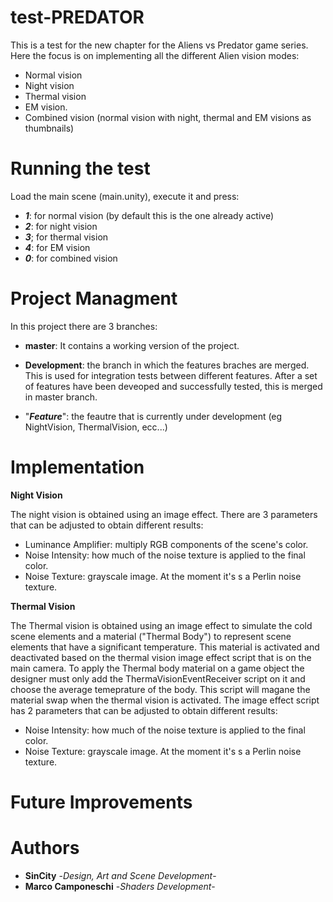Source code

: # test-PREDATOR
This is a test for the new chapter for the Aliens vs Predator game series. Here the focus is on implementing all the different Alien vision modes:
* Normal vision
* Night vision
* Thermal vision
* EM vision.
* Combined vision (normal vision with night, thermal and EM visions as thumbnails)
# Running the test
Load the main scene (main.unity), execute it and press:
* ***1***: for normal vision (by default this is the one already active)
* ***2***: for night vision
* ***3***; for thermal vision
* ***4***: for EM vision
* ***0***: for combined vision
# Project Managment
In this project there are 3 branches:
* **master**: It contains a working version of the project.

* **Development**: the branch in which the features braches are merged. This is used for integration tests between different features. After a set of features have been deveoped and successfully tested, this is merged in master branch.

* "***Feature***": the feautre that is currently under development (eg NightVision, ThermalVision, ecc...)

# Implementation
**Night Vision**

The night vision is obtained using an image effect. There are 3 parameters that can be adjusted to obtain different results:
* Luminance Amplifier: multiply RGB components of the scene's color.
* Noise Intensity: how much of the noise texture is applied to the final color.
* Noise Texture: grayscale image. At the moment it's s a Perlin noise texture.

**Thermal Vision**

The Thermal vision is obtained using an image effect to simulate the cold scene elements and a material ("Thermal Body") to represent scene elements that have a significant temperature. This material is activated and deactivated based on the thermal vision image effect script that is on the main camera. To apply the Thermal body material on a game object the designer must only add the ThermaVisionEventReceiver script on it and choose the average temeprature of the body. This script will magane the material swap when the thermal vision is activated.
The image effect script has 2 parameters that can be adjusted to obtain different results:
* Noise Intensity: how much of the noise texture is applied to the final color.
* Noise Texture: grayscale image. At the moment it's s a Perlin noise texture.

# Future Improvements

# Authors
* **SinCity** -*Design, Art and Scene Development*-
* **Marco Camponeschi** -*Shaders Development*-
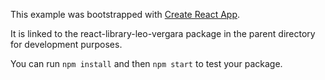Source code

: This example was bootstrapped with [Create React App](https://github.com/facebook/create-react-app).

It is linked to the react-library-leo-vergara package in the parent directory for development purposes.

You can run `npm install` and then `npm start` to test your package.
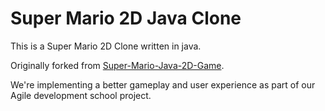 # Super Mario 2D Java Clone

This is a Super Mario 2D Clone written in java.

Originally forked from [Super-Mario-Java-2D-Game](https://github.com/mtala3t/Super-Mario-Java-2D-Game).

We're implementing a better gameplay and user experience as part of our Agile development school project.
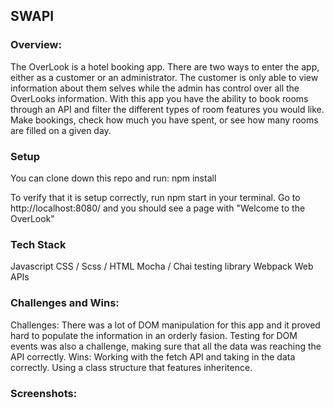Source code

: ## SWAPI

### Overview:
The OverLook is a hotel booking app. There are two ways to enter the app, either as a customer or an administrator. The customer is only able to view information about them selves while the admin has control over all the OverLooks information. With this app you have the ability to book rooms through an API and filter the different types of room features you would like. Make bookings, check how much you have spent, or see how many rooms are filled on a given day.

### Setup
You can clone down this repo and run: npm install

To verify that it is setup correctly, run npm start in your terminal. Go to http://localhost:8080/ and you should see a page with "Welcome to the OverLook"

### Tech Stack
Javascript
CSS / Scss / HTML
Mocha / Chai testing library
Webpack
Web APIs

### Challenges and Wins:
Challenges: There was a lot of DOM manipulation for this app and it proved hard to populate the information in an orderly fasion. Testing for DOM events was also a challenge, making sure that all the data was reaching the API correctly.
Wins: Working with the fetch API and taking in the data correctly. Using a class structure that features inheritence.

### Screenshots:

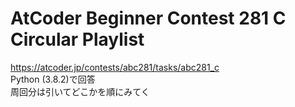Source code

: # AtCoder Beginner Contest 281 C Circular Playlist  
https://atcoder.jp/contests/abc281/tasks/abc281_c  
Python (3.8.2)で回答  
周回分は引いてどこかを順にみてく
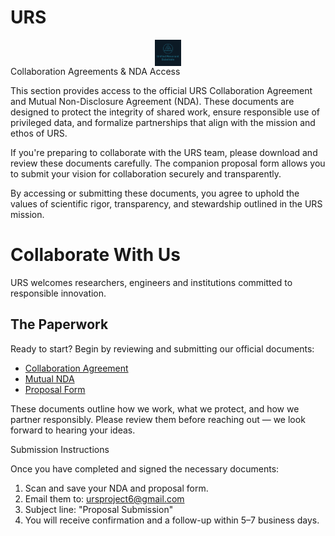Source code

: # URS 
<img src="81696554-9054-40f2-b33e-857ec53e12c6.png" alt="URS Logo" width="42" style="display:block;margin:auto;" />
Collaboration Agreements & NDA Access

This section provides access to the official URS Collaboration Agreement and Mutual Non-Disclosure Agreement (NDA). These documents are designed to protect the integrity of shared work, ensure responsible use of privileged data, and formalize partnerships that align with the mission and ethos of URS.

If you're preparing to collaborate with the URS team, please download and review these documents carefully. The companion proposal form allows you to submit your vision for collaboration securely and transparently.

By accessing or submitting these documents, you agree to uphold the values of scientific rigor, transparency, and stewardship outlined in the URS mission.

# Collaborate With Us

URS welcomes researchers, engineers and institutions committed to responsible innovation.

<!-- 👇 Paste the snippet here 👇 -->

##  The Paperwork

Ready to start? Begin by reviewing and submitting our official documents:

- [ Collaboration Agreement](/assets/URS_Collaboration_Agreement.pdf)
- [ Mutual NDA ](/assets/URS_NDA_FORM.pdf)
- [ Proposal Form ](/assets/URS_Collaboration_Proposal_Form.pdf)

These documents outline how we work, what we protect, and how we partner responsibly. Please review them before reaching out — we look forward to hearing your ideas.

Submission Instructions

Once you have completed and signed the necessary documents:

1. Scan and save your NDA and proposal form.
2. Email them to: ursproject6@gmail.com
3. Subject line: "Proposal Submission"
4. You will receive confirmation and a follow-up within 5–7 business days.

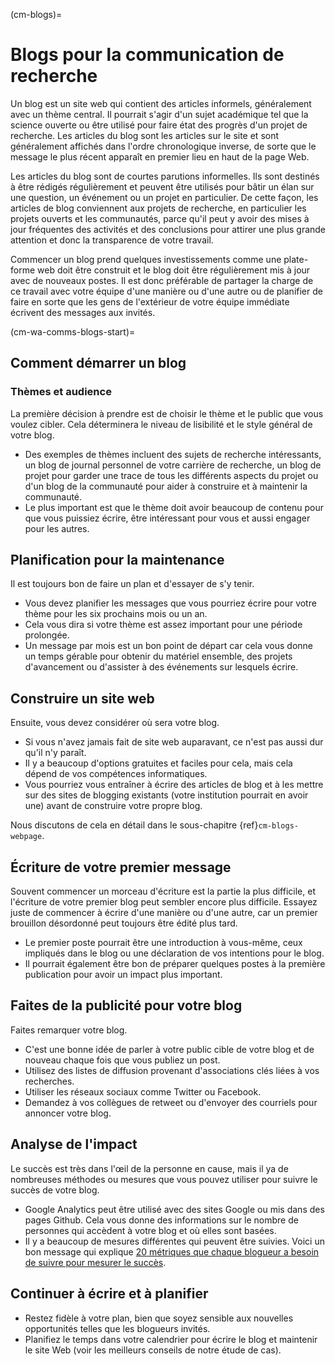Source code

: (cm-blogs)=
# Blogs pour la communication de recherche

Un blog est un site web qui contient des articles informels, généralement avec un thème central. Il pourrait s'agir d'un sujet académique tel que la science ouverte ou être utilisé pour faire état des progrès d'un projet de recherche. Les articles du blog sont les articles sur le site et sont généralement affichés dans l'ordre chronologique inverse, de sorte que le message le plus récent apparaît en premier lieu en haut de la page Web.

Les articles du blog sont de courtes parutions informelles. Ils sont destinés à être rédigés régulièrement et peuvent être utilisés pour bâtir un élan sur une question, un événement ou un projet en particulier. De cette façon, les articles de blog conviennent aux projets de recherche, en particulier les projets ouverts et les communautés, parce qu'il peut y avoir des mises à jour fréquentes des activités et des conclusions pour attirer une plus grande attention et donc la transparence de votre travail.

Commencer un blog prend quelques investissements comme une plate-forme web doit être construit et le blog doit être régulièrement mis à jour avec de nouveaux postes. Il est donc préférable de partager la charge de ce travail avec votre équipe d'une manière ou d'une autre ou de planifier de faire en sorte que les gens de l'extérieur de votre équipe immédiate écrivent des messages aux invités.

(cm-wa-comms-blogs-start)=
## Comment démarrer un blog

### Thèmes et audience

La première décision à prendre est de choisir le thème et le public que vous voulez cibler. Cela déterminera le niveau de lisibilité et le style général de votre blog.

* Des exemples de thèmes incluent des sujets de recherche intéressants, un blog de journal personnel de votre carrière de recherche, un blog de projet pour garder une trace de tous les différents aspects du projet ou d'un blog de la communauté pour aider à construire et à maintenir la communauté.
* Le plus important est que le thème doit avoir beaucoup de contenu pour que vous puissiez écrire, être intéressant pour vous et aussi engager pour les autres.

## Planification pour la maintenance

Il est toujours bon de faire un plan et d'essayer de s'y tenir.

* Vous devez planifier les messages que vous pourriez écrire pour votre thème pour les six prochains mois ou un an.
* Cela vous dira si votre thème est assez important pour une période prolongée.
* Un message par mois est un bon point de départ car cela vous donne un temps gérable pour obtenir du matériel ensemble, des projets d'avancement ou d'assister à des événements sur lesquels écrire.

## Construire un site web

Ensuite, vous devez considérer où sera votre blog.

* Si vous n'avez jamais fait de site web auparavant, ce n'est pas aussi dur qu'il n'y paraît.
* Il y a beaucoup d'options gratuites et faciles pour cela, mais cela dépend de vos compétences informatiques.
* Vous pourriez vous entraîner à écrire des articles de blog et à les mettre sur des sites de blogging existants (votre institution pourrait en avoir une) avant de construire votre propre blog.

Nous discutons de cela en détail dans le sous-chapitre {ref}`cm-blogs-webpage`.

## Écriture de votre premier message

Souvent commencer un morceau d'écriture est la partie la plus difficile, et l'écriture de votre premier blog peut sembler encore plus difficile. Essayez juste de commencer à écrire d'une manière ou d'une autre, car un premier brouillon désordonné peut toujours être édité plus tard.

* Le premier poste pourrait être une introduction à vous-même, ceux impliqués dans le blog ou une déclaration de vos intentions pour le blog.
* Il pourrait également être bon de préparer quelques postes à la première publication pour avoir un impact plus important.

## Faites de la publicité pour votre blog

Faites remarquer votre blog.

* C'est une bonne idée de parler à votre public cible de votre blog et de nouveau chaque fois que vous publiez un post.
* Utilisez des listes de diffusion provenant d'associations clés liées à vos recherches.
* Utiliser les réseaux sociaux comme Twitter ou Facebook.
* Demandez à vos collègues de retweet ou d'envoyer des courriels pour annoncer votre blog.

## Analyse de l'impact

Le succès est très dans l'œil de la personne en cause, mais il ya de nombreuses méthodes ou mesures que vous pouvez utiliser pour suivre le succès de votre blog.

* Google Analytics peut être utilisé avec des sites Google ou mis dans des pages Github. Cela vous donne des informations sur le nombre de personnes qui accèdent à votre blog et où elles sont basées.
* Il y a beaucoup de mesures différentes qui peuvent être suivies. Voici un bon message qui explique [20 métriques que chaque blogueur a besoin de suivre pour mesurer le succès](https://www.dreamhost.com/blog/metrics-every-blogger-needs-to-track/).

## Continuer à écrire et à planifier

* Restez fidèle à votre plan, bien que soyez sensible aux nouvelles opportunités telles que les blogueurs invités.
* Planifiez le temps dans votre calendrier pour écrire le blog et maintenir le site Web (voir les meilleurs conseils de notre étude de cas).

# # # # #

— Assignment —
Stop after the line containing "NightVision, ThermalVision, ecc...)": copy the records exactly from the first line up to there, leaving pictures out.

— Task output —
Source code

: # test-PREDATOR
This is a test for the new chapter for the Aliens vs Predator game series. Here the focus is on implementing all the different Alien vision modes:
* Normal vision
* Night vision
* Thermal vision
* EM vision.
* Combined vision (normal vision with night, thermal and EM visions as thumbnails)
# Running the test
Load the main scene (main.unity), execute it and press:
* ***1***: for normal vision (by default this is the one already active)
* ***2***: for night vision
* ***3***; for thermal vision
* ***4***: for EM vision
* ***0***: for combined vision
# Project Managment
In this project there are 3 branches:
* **master**: It contains a working version of the project.

* **Development**: the branch in which the features braches are merged. This is used for integration tests between different features. After a set of features have been deveoped and successfully tested, this is merged in master branch.

* "***Feature***": the feautre that is currently under development (eg NightVision, ThermalVision, ecc...)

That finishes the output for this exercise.